→ Data shown:
◆ ◆ ◆ ◆

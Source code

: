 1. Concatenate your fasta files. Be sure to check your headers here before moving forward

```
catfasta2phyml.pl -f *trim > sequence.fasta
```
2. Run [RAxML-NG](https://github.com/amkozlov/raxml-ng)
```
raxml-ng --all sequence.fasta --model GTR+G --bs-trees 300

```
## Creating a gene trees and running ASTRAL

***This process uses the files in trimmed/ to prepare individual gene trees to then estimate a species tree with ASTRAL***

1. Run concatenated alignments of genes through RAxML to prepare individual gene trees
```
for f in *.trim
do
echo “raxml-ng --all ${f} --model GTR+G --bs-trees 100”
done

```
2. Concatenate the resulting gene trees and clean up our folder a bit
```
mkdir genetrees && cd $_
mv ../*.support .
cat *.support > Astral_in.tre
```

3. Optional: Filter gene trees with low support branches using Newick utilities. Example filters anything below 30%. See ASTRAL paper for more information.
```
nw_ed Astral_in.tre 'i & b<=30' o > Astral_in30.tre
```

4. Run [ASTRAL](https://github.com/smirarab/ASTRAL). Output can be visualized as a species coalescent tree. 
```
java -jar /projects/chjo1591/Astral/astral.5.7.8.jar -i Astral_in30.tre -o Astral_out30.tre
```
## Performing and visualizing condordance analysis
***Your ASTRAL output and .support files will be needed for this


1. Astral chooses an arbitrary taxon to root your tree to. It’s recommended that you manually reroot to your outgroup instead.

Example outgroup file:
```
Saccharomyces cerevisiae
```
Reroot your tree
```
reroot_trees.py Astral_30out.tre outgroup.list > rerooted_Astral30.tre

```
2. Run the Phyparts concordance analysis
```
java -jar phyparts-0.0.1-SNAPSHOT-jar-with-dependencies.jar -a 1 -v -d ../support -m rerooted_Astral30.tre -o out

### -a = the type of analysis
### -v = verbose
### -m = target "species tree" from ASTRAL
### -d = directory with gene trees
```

◆ ◆ ◆ ◆

→ What needs to be done:
Whatever appears in the lines above should be copied exactly.

→ Solution below:
Source code

: 1. Concatenate your fasta files. Be sure to check your headers here before moving forward

```
catfasta2phyml.pl -f *trim > sequence.fasta
```
2. Run [RAxML-NG](https://github.com/amkozlov/raxml-ng)
```
raxml-ng --all sequence.fasta --model GTR+G --bs-trees 300

```
## Creating a gene trees and running ASTRAL

***This process uses the files in trimmed/ to prepare individual gene trees to then estimate a species tree with ASTRAL***

1. Run concatenated alignments of genes through RAxML to prepare individual gene trees
```
for f in *.trim
do
echo “raxml-ng --all ${f} --model GTR+G --bs-trees 100”
done

```
2. Concatenate the resulting gene trees and clean up our folder a bit
```
mkdir genetrees && cd $_
mv ../*.support .
cat *.support > Astral_in.tre
```

3. Optional: Filter gene trees with low support branches using Newick utilities. Example filters anything below 30%. See ASTRAL paper for more information.
```
nw_ed Astral_in.tre 'i & b<=30' o > Astral_in30.tre
```

4. Run [ASTRAL](https://github.com/smirarab/ASTRAL). Output can be visualized as a species coalescent tree. 
```
java -jar /projects/chjo1591/Astral/astral.5.7.8.jar -i Astral_in30.tre -o Astral_out30.tre
```
## Performing and visualizing condordance analysis
***Your ASTRAL output and .support files will be needed for this


1. Astral chooses an arbitrary taxon to root your tree to. It’s recommended that you manually reroot to your outgroup instead.

Example outgroup file:
```
Saccharomyces cerevisiae
```
Reroot your tree
```
reroot_trees.py Astral_30out.tre outgroup.list > rerooted_Astral30.tre

```
2. Run the Phyparts concordance analysis
```
java -jar phyparts-0.0.1-SNAPSHOT-jar-with-dependencies.jar -a 1 -v -d ../support -m rerooted_Astral30.tre -o out

### -a = the type of analysis
### -v = verbose
### -m = target "species tree" from ASTRAL
### -d = directory with gene trees
```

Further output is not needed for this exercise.